The primary examples shown in the talk will be on customized, branded virtual repositories for the Boston Public Library and Norman B. Leventhal Map Center, two institutions that have digital objects hosted within the Digital Commonwealth repository. While their data may exist within a statewide system designed to leverage economies of scale with regards to preservation and access, the content has been integrated it into each institution’s web presence as if it was stored locally.
While conceptually not limited to a specific technology, our implementation is based on Fedora/Hydra/Blacklight.
[24x7] The Food Map - Adding Value to Re-Purposed Data
University of Guelph, Canada
Private industry, government, academic researchers and society at large have needs for the specialized expertise that resides on our campuses. The research accomplishments of our scholars are buried in myriad closed or narrowly-defined data stores. By collating this existing information in an openly-available, comprehensive catalogue of research activity we serve as brokers between 'need' on one hand and 'expertise' on the other, enabling partnerships that can result in the creation of new knowledge. As a major research theme at the University of Guelph, food research is a multidisciplinary field that crosses many boundaries. Despite the prevalence of this theme, there was previously no single authoritative source of information on food research. After identifying this need, the Food Institute and the University of Guelph Library partnered to create the Food Map, a project designed to leverage existing data already present in the institutional repositories and numerous other data stores distributed throughout the institution. Further, the Food Map adds value to project metadata through augmentation and by providing a focused, indexed, and searchable interface. Through these strategies the Food Map facilitates the formation of new connections between researchers, industry, government, the public, and the media.

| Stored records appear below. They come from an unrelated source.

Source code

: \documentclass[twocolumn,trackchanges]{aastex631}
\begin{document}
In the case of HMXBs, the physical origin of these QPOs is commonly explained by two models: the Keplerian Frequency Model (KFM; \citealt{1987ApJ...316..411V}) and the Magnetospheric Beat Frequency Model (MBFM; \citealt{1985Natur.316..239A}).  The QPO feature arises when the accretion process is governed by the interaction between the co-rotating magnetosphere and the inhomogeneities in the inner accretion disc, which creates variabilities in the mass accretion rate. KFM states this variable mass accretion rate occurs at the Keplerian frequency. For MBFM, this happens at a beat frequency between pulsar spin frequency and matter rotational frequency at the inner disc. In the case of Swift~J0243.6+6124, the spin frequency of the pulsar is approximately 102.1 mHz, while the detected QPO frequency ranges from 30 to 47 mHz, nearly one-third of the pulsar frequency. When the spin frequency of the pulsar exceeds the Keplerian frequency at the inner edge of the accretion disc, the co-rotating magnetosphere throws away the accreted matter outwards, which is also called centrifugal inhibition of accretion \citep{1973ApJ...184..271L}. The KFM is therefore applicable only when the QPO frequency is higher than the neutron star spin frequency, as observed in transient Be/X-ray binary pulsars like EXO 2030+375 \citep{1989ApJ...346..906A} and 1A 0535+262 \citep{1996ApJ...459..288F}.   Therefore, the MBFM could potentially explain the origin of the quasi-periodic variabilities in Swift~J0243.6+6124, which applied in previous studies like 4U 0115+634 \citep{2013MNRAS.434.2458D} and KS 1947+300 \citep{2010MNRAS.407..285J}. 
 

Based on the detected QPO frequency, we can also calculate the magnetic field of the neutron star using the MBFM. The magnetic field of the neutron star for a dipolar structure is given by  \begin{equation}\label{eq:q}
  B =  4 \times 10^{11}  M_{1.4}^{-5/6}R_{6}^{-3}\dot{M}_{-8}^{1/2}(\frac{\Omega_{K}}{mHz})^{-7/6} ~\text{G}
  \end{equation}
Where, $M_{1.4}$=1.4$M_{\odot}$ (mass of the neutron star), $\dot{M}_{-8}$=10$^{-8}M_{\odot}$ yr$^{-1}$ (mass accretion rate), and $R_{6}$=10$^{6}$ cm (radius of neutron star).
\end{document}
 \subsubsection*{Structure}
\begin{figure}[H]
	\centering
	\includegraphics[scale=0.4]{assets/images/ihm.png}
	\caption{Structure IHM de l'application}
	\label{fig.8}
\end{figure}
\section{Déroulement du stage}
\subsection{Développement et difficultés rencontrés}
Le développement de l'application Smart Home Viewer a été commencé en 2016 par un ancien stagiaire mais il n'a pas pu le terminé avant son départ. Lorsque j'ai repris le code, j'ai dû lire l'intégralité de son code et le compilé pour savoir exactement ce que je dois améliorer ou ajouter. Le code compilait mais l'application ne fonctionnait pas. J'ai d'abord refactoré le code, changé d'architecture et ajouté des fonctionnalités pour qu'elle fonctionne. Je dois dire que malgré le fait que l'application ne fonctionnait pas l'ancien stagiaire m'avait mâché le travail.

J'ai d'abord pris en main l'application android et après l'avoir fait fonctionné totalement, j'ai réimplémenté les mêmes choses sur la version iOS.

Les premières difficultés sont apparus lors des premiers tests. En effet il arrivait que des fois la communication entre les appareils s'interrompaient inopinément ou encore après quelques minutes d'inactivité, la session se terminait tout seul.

Leverage DSpace for an enterprise, mission critical platform
We would like to share with the DSpace Community some useful tips, starting from how to embed DSpace into a larger IT ecosystem that can provide additional value to the information managed. We will then show how publication data in DSpace - enriched with a proper use of the authority framework - can be combined with information coming from the HR system. Thanks to this, the system can provide rich and detailed reports and analysis through a business intelligence solution based on the Pentaho’s Mondrian OLAP open source data integration tools.
We will also present other use cases related to the management of publication information for reporting purpose: publication record has an extended lifecycle compared to the one in a basic IR; system load is much bigger, especially in writing, since the researchers need to be able to make changes to enrich data when new requirements come from the government or the university researcher office; data quality requires the ability to make distributed changes to the publication also after the conclusion of a validation workflow.
Finally we intend to present our direct experience and the challenges we faced to make DSpace easily and rapidly deployable to more than 60 sites.
10 years of „Bielefeld Academic Search Engine“ (BASE): Looking at the past and future of the world wide repository landscape from a service providers perspective
Bielefeld University, Germany
The conference paper will describe the challenges for repositories from a service providers perspective. OAI-PMH and OAI-DC were successful in increasing the number of repositories and the dissemination of their documents in the web. BASE as the biggest OAI-PMH service provider world wide has accompanied this development for more than 10 years, but now the limits of this approach are obvious. Based on the analysis of the provided data formats and the content of more than 3,300 repositories we will illustrate the need for the further development and interoperability of repositories and external services. Data and service providers have to think about improved protocols, extended metadata formats and the increasing number of external linkable data sources, if they want to play a key role for supporting scholarly communication in the future.